**Task details:** Apart from the images, output the data below exactly.

**Records for this exercise:**
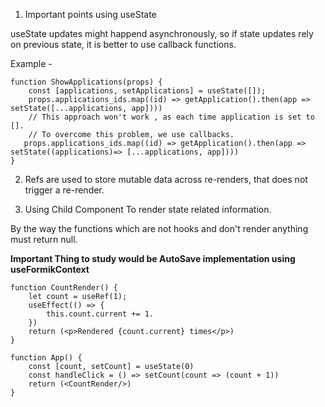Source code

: 1. Important points using useState

useState updates might happend asynchronously, so if state updates rely on previous state, it is better to use callback functions.

Example - 
```
function ShowApplications(props) {
    const [applications, setApplications] = useState([]);
    props.applications_ids.map((id) => getApplication().then(app => setState([...applications, app])))
    // This approach won't work , as each time application is set to [].
    // To overcome this problem, we use callbacks.
   props.applications_ids.map((id) => getApplication().then(app => setState((applications)=> [...applications, app]))) 
}
```

2. Refs are used to store mutable data across re-renders, that does not trigger a re-render.

3. Using Child Component To render state related information.

By the way the functions which are not hooks and don't render anything must return null.

**Important Thing to study would be AutoSave implementation using useFormikContext**

```
function CountRender() {
    let count = useRef(1);
    useEffect(() => {
        this.count.current += 1.
    })
    return (<p>Rendered {count.current} times</p>)
}

function App() {
    const [count, setCount] = useState(0)
    const handleClick = () => setCount(count => (count + 1))
    return (<CountRender/>)
}

```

**Finished exercise:**
Source code

: 1. Important points using useState

useState updates might happend asynchronously, so if state updates rely on previous state, it is better to use callback functions.

Example - 
```
function ShowApplications(props) {
    const [applications, setApplications] = useState([]);
    props.applications_ids.map((id) => getApplication().then(app => setState([...applications, app])))
    // This approach won't work , as each time application is set to [].
    // To overcome this problem, we use callbacks.
   props.applications_ids.map((id) => getApplication().then(app => setState((applications)=> [...applications, app]))) 
}
```

2. Refs are used to store mutable data across re-renders, that does not trigger a re-render.

3. Using Child Component To render state related information.

By the way the functions which are not hooks and don't render anything must return null.

**Important Thing to study would be AutoSave implementation using useFormikContext**

```
function CountRender() {
    let count = useRef(1);
    useEffect(() => {
        this.count.current += 1.
    })
    return (<p>Rendered {count.current} times</p>)
}

function App() {
    const [count, setCount] = useState(0)
    const handleClick = () => setCount(count => (count + 1))
    return (<CountRender/>)
}

```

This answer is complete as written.